The problem may be that Israel’s security doctrine has long been based on short wars. As the Guardian points out, the opposite has now taken place.

None of the IDF’s operations “comes as part of a clear strategy with achievable aims that will, in the end, bring greater ability and peace to Israel, to Israeli civilians,” said Doyle of the Council for Arab British Understanding NGO.

Instead, he said it “escalates the conflict, but without any clear sense that there is an exit.”

The increasingly drawn-out conflict has triggered fears of full-blown war in the Middle East, which could spark inflation and lead to a global economic downturn.

Last week, Moody’s Israel lowered Israel’s credit rating, citing heightened tensions, economic uncertainty, and the potential for escalation into a full-scale conflict.

Prior to Israel’s incursions into Lebanon last month, Israel’s finance minister described the war as the “longest” and “most expensive” conflict in Israel’s history, with about $54 billion to $68 billion in “direct” costs.

The Bank of Israel estimated in May that the costs arising from the war would total about $66 billion through the end of next year — equivalent to roughly 12% of Israel’s GDP, per CNN.

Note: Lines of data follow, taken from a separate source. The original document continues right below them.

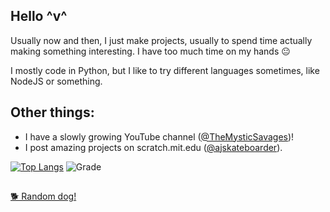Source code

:## Hello ^v^
Usually now and then, I just make projects, usually to spend time actually making something interesting. I have too much time on my hands 😐

I mostly code in Python, but I like to try different languages sometimes, like NodeJS or something.

## Other things:
 - I have a slowly growing YouTube channel ([@TheMysticSavages](https://www.youtube.com/channel/UCOvoqZwGXZ1ix4AIrtHDBuw))!
 - I post amazing projects on scratch.mit.edu ([@ajskateboarder](https://scratch.mit.edu/users/ajskateboarder/)).

[![Top Langs](https://github-readme-stats.vercel.app/api/top-langs/?username=themysticsavages&theme=dark&layout=compact)](https://github.com/themysticsavages?tab=repositories)
![Grade](https://github-readme-stats.vercel.app/api?username=themysticsavages&hide=contribs,prs&theme=dark&layout=compact)

##

[🐕 Random dog!](https://images.dog.ceo/breeds/springer-english/n02102040_3668.jpg)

Will the election change things?

Netanyahu’s stance toward a peace deal may hinge on who wins the US presidential elections in November, said Edmund Fitton-Brown, a senior advisor to the Counter Extremism Project.

While former president Donald Trump would give Netanyahu “carte blanche” to do everything on his own terms, Vice President Kamala Harris would push for a “constructive attitude to ceasefires and peace processes,” he said.

“I think we’re a lot closer to the beginning of this conflict than we are to the end,” former CIA station chief Daniel Hoffman told Fox Business on Monday.

“There’s going to be a new administration, and that will have a lot of implications on our strategy.”